WHAT IS REQUIRED:
Would you print the lines below exactly, beginning at the line that has "distributions for most" and stopping after the line that has "and conveniently from"? Only those lines, and no pictures.

Dataset entries:
- - - - -

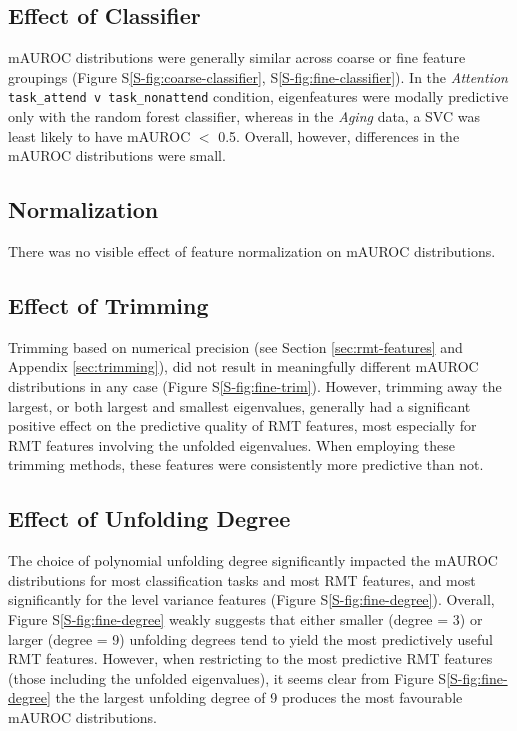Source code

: \documentclass[12pt]{spieman}  %
\newcommand{\code}[1]{\small \texttt{#1} \normalsize}
\begin{document}
\begin{spacing}{2}
\subsection{Effect of Classifier}
mAUROC distributions were generally similar across coarse or fine feature
groupings (Figure S\ref{S-fig:coarse-classifier}, S\ref{S-fig:fine-classifier}).
In the \textit{Attention} \code{task\_attend v task\_nonattend} condition, eigenfeatures were modally predictive only with
the random forest classifier, whereas in the \textit{Aging} data, a SVC was least
likely to have mAUROC \(<\) 0.5. Overall, however, differences in the mAUROC distributions
were small.

\subsection{Normalization}
There was no visible effect of feature normalization on mAUROC distributions.


\subsection{Effect of Trimming}
Trimming based on numerical precision (see Section \ref{sec:rmt-features} and
Appendix \ref{sec:trimming}), did not result in meaningfully different mAUROC
distributions in any case (Figure S\ref{S-fig:fine-trim}). However, trimming
away the largest, or both largest and smallest eigenvalues, generally had a
significant positive effect on the predictive quality of RMT features, most
especially for RMT features involving the unfolded eigenvalues. When employing
these trimming methods, these features were consistently more predictive than
not.

\subsection{Effect of Unfolding Degree}
The choice of polynomial unfolding degree significantly impacted the mAUROC
distributions for most classification tasks and most RMT features, and most
significantly for the level variance features (Figure
S\ref{S-fig:fine-degree}). Overall, Figure S\ref{S-fig:fine-degree} weakly
suggests that either smaller (degree = 3) or larger (degree = 9) unfolding
degrees tend to yield the most predictively useful RMT features. However, when
restricting to the most predictive RMT features (those including the unfolded
eigenvalues), it seems clear from Figure S\ref{S-fig:fine-degree} the the
largest unfolding degree of 9 produces the most favourable mAUROC
distributions.


\end{spacing}
\end{document}
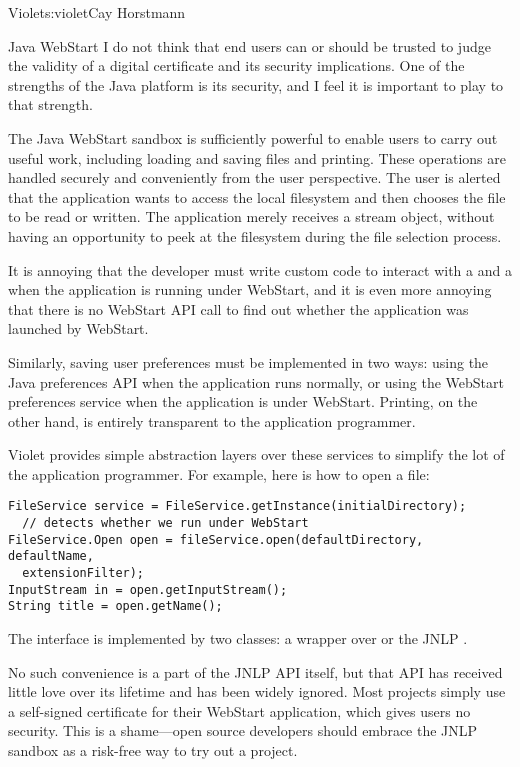 \begin{aosachapter}{Violet}{s:violet}{Cay Horstmann}
\begin{aosasect1}{Java WebStart}
I do not think that end users can or should be trusted to judge the
validity of a digital certificate and its security implications. One
of the strengths of the Java platform is its security, and I feel it
is important to play to that strength.

The Java WebStart sandbox is sufficiently powerful to enable users to
carry out useful work, including loading and saving files and
printing.  These operations are handled securely and conveniently from
the user perspective. The user is alerted that the application wants
to access the local filesystem and then chooses the file to be read
or written. The application merely receives a stream object, without
having an opportunity to peek at the filesystem during the file
selection process.

It is annoying that the developer must write
custom code to interact with a  and a
 when the application is running under WebStart,
and it is even more annoying that there is no WebStart API call to
find out whether the application was launched by WebStart.

Similarly, saving user preferences must be implemented in two ways:
using the Java preferences API when the application runs normally, or
using the WebStart preferences service when the application is under
WebStart. Printing, on the other hand, is entirely transparent to the
application programmer.

Violet provides simple abstraction layers over these services to
simplify the lot of the application programmer. For example, here is
how to open a file:

\begin{verbatim}
FileService service = FileService.getInstance(initialDirectory);
  // detects whether we run under WebStart
FileService.Open open = fileService.open(defaultDirectory, defaultName, 
  extensionFilter);
InputStream in = open.getInputStream();
String title = open.getName();
\end{verbatim}

\noindent The  interface is implemented by two classes: a
wrapper over  or the JNLP .

No such convenience is a part of the JNLP API itself, but that API has
received little love over its lifetime and has been widely
ignored. Most projects simply use a self-signed certificate for their
WebStart application, which gives users no security. This is a
shame---open source developers should embrace the JNLP sandbox as a
risk-free way to try out a project.


\end{aosasect1}
\end{aosachapter}
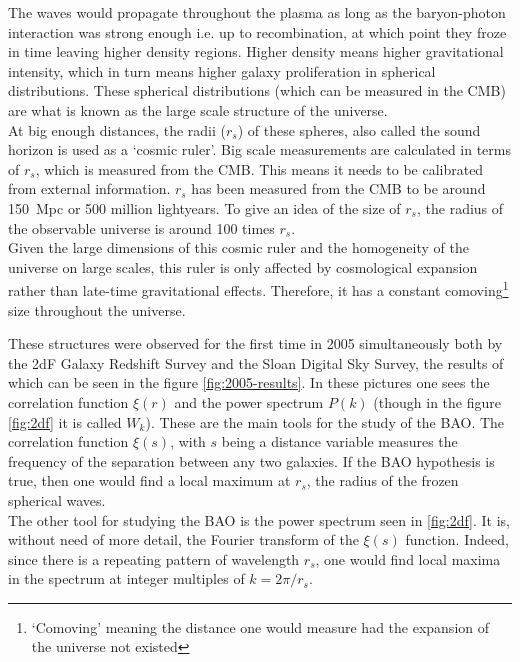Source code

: The waves would propagate throughout the plasma as long as the baryon-photon interaction was strong enough i.e. up to recombination, at which point they froze in time leaving higher density regions. Higher density means higher gravitational intensity, which in turn means higher galaxy proliferation in spherical distributions. These spherical distributions (which can be measured in the CMB) are what is known as the large scale structure of the universe. \\

At big enough distances, the radii ($r_s$) of these spheres, also called the sound horizon is used as a `cosmic ruler'. Big scale measurements are calculated in terms of $r_s$, which is measured from the CMB. This means it needs to be calibrated from external information. $ r_s$ has been measured from the CMB to be around  \SI{150}{Mpc} or 500 million lightyears.
To give an idea of the size of $r_s$, the radius of the observable universe is around 100 times $r_s$. \\

Given the large dimensions of this cosmic ruler and the homogeneity of the universe on large scales, this ruler is only affected by cosmological expansion rather than late-time gravitational effects. Therefore, it has a constant comoving\footnote{`Comoving' meaning the distance one would measure had the expansion of the universe not existed} size throughout the universe.

These structures were observed for the first time in 2005 simultaneously both by the 2dF Galaxy Redshift Survey\cite{2dFCole2005} and the Sloan Digital Sky Survey\cite{Eisenstein2005}, the results of which can be seen in the figure \ref{fig:2005-results}. In these pictures one sees the correlation function  $\xi(r)$ and the power spectrum $P(k)$ (though in the figure \ref{fig:2df} it is called $W_k$). These are the main tools for the study of the BAO.
The correlation function $\xi(s)$, with $s$ being a distance variable measures the frequency of the separation between any two galaxies. If the BAO hypothesis is true, then one would find a local maximum at $r_s$, the radius of the frozen spherical waves. \\

The other tool for studying the BAO is the power spectrum seen in \ref{fig:2df}. It is, without need of more detail, the Fourier transform of the $\xi(s)$ function. Indeed, since there is a repeating pattern of wavelength $r_s$, one would find local maxima in the spectrum at integer multiples of $k = 2\pi /r_s$. \\

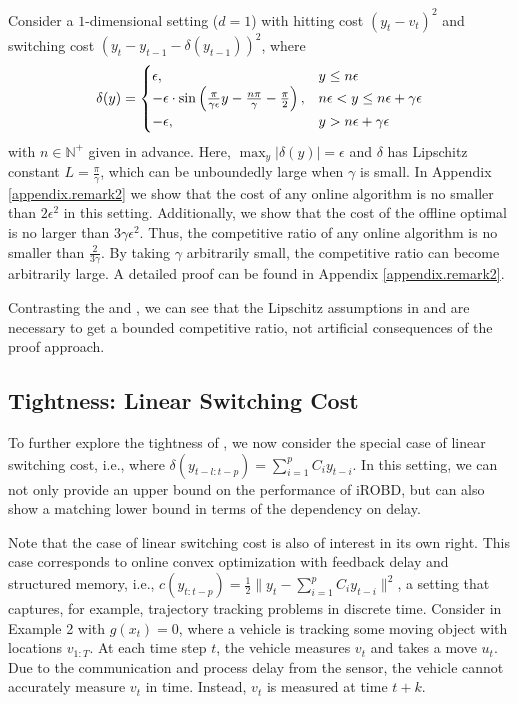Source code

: \begin{remark}\label{remark.2} Consider a $1$-dimensional setting ($d = 1$) with hitting cost $(y_t-v_t)^2$ and switching cost $(y_t-y_{t-1}-\delta(y_{t-1}))^2$, where 
\begin{align}
\delta(y)=\begin{cases}
\epsilon, & y\le n\epsilon \\
-\epsilon\cdot\sin\left(\frac{\pi}{\gamma\epsilon}y-\frac{n\pi}{\gamma}-\frac{\pi}{2}\right), & n\epsilon<y\le n\epsilon+\gamma\epsilon\\
-\epsilon, & y>n\epsilon+\gamma\epsilon
\end{cases}\notag    
\end{align}
with $n\in\mathbb{N}^+$ given in advance. Here, $\max_y|\delta(y)|=\epsilon$ and $\delta$ has Lipschitz constant $L=\frac{\pi}{\gamma}$, which can be unboundedly large when $\gamma$ is small.  In Appendix \ref{appendix.remark2} we show that the cost of any online algorithm is no smaller than $2\epsilon^2$ in this setting. Additionally, we show that the cost of the offline optimal is no larger than $3\gamma\epsilon^2$. Thus, the competitive ratio of any online algorithm is no smaller than $\frac{2}{3\gamma}$. By taking $\gamma$ arbitrarily small, the competitive ratio can become arbitrarily large. A detailed proof can be found in Appendix \ref{appendix.remark2}.
\end{remark}

Contrasting the  and , we can see that the Lipschitz assumptions in  and  are necessary to get a bounded competitive ratio, not artificial consequences of the proof approach.

\subsection{Tightness: Linear Switching Cost}
To further explore the tightness of , we now consider the special case of linear switching cost, i.e., where $\delta(y_{t-l:t-p})=\sum_{i=1}^pC_iy_{t-i}$.  In this setting, we can not only provide an upper bound on the performance of iROBD, but can also show a matching lower bound in terms of the dependency on delay.  

Note that the case of linear switching cost is also of interest in its own right. This case corresponds to online convex optimization with feedback delay and structured memory, i.e., $c(y_{t:t-p})=\frac{1}{2}\|y_t-\sum_{i=1}^pC_iy_{t-i}\|^2$, a setting that captures, for example, trajectory tracking problems in discrete time. Consider  in Example 2 with $g(x_t)=0$, where a vehicle is tracking some moving object with locations $v_{1:T}$. At each time step $t$, the vehicle measures $v_t$ and takes a move $u_t$. Due to the communication and process delay from the sensor, the vehicle cannot accurately measure $v_t$ in time. Instead, $v_t$ is measured at time $t+k$. 

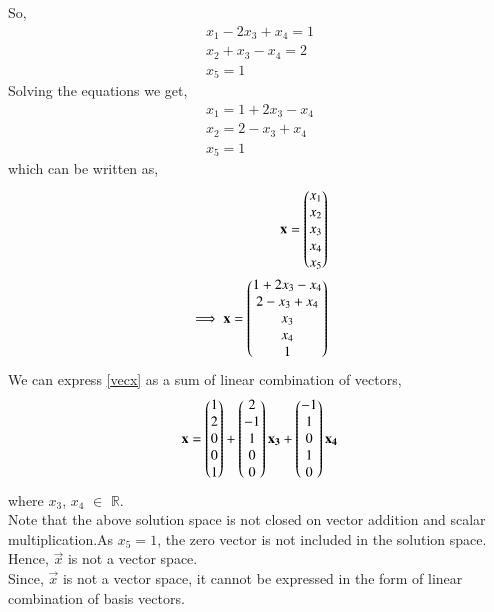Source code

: \documentclass[journal,12pt,twocolumn]{IEEEtran}
\begin{document}
So,
\begin{align}
x_1-2x_3+x_4=1\\
x_2+x_3-x_4=2\\
x_5=1
\end{align}
Solving the equations we get,
\begin{align}
x_1=1+2x_3-x_4\\
x_2=2-x_3+x_4\\
x_5=1
\end{align}
which can be written as,
   \begin{align}
   \mathbf{x} = \begin{pmatrix}x_1\\x_2\\x_3 \\ x_4 \\ x_5\end{pmatrix}\\
   \implies \mathbf{x}=\begin{pmatrix}1+2x_3-x_4\\2-x_3+x_4\\x_3\\x_4\\1\end{pmatrix}\label{vecx}
\end{align}
We can express \eqref{vecx} as a sum of linear combination of vectors,
\begin{align}
    \mathbf{x}=\begin{pmatrix}1\\2\\0\\0\\1\end{pmatrix}+\begin{pmatrix}2\\-1\\1\\0\\0\end{pmatrix}\mathbf{x_3}+\begin{pmatrix}-1\\1\\0\\1\\0\end{pmatrix}\mathbf{x_4}
\end{align}
where $x_3$, $x_4$ $\in$ $\mathbb{R}$.\\
Note that the above solution space is not closed on vector addition and scalar multiplication.As $x_5=1$, the zero vector is not included in the solution space. Hence, $\vec{x}$ is not a vector space. \\
Since, $\vec{x}$ is not a vector space, it cannot be expressed in the form of linear combination of basis vectors.
\end{document}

- - - - -

COMPLETED EXERCISE:
distributions for most classification tasks and most RMT features, and most
significantly for the level variance features (Figure
S\ref{S-fig:fine-degree}). Overall, Figure S\ref{S-fig:fine-degree} weakly
suggests that either smaller (degree = 3) or larger (degree = 9) unfolding
degrees tend to yield the most predictively useful RMT features. However, when
restricting to the most predictive RMT features (those including the unfolded
eigenvalues), it seems clear from Figure S\ref{S-fig:fine-degree} the the
largest unfolding degree of 9 produces the most favourable mAUROC
distributions.


\end{spacing}
\end{document}
 \begin{aosachapter}{Violet}{s:violet}{Cay Horstmann}
\begin{aosasect1}{Java WebStart}
I do not think that end users can or should be trusted to judge the
validity of a digital certificate and its security implications. One
of the strengths of the Java platform is its security, and I feel it
is important to play to that strength.

The Java WebStart sandbox is sufficiently powerful to enable users to
carry out useful work, including loading and saving files and
printing.  These operations are handled securely and conveniently from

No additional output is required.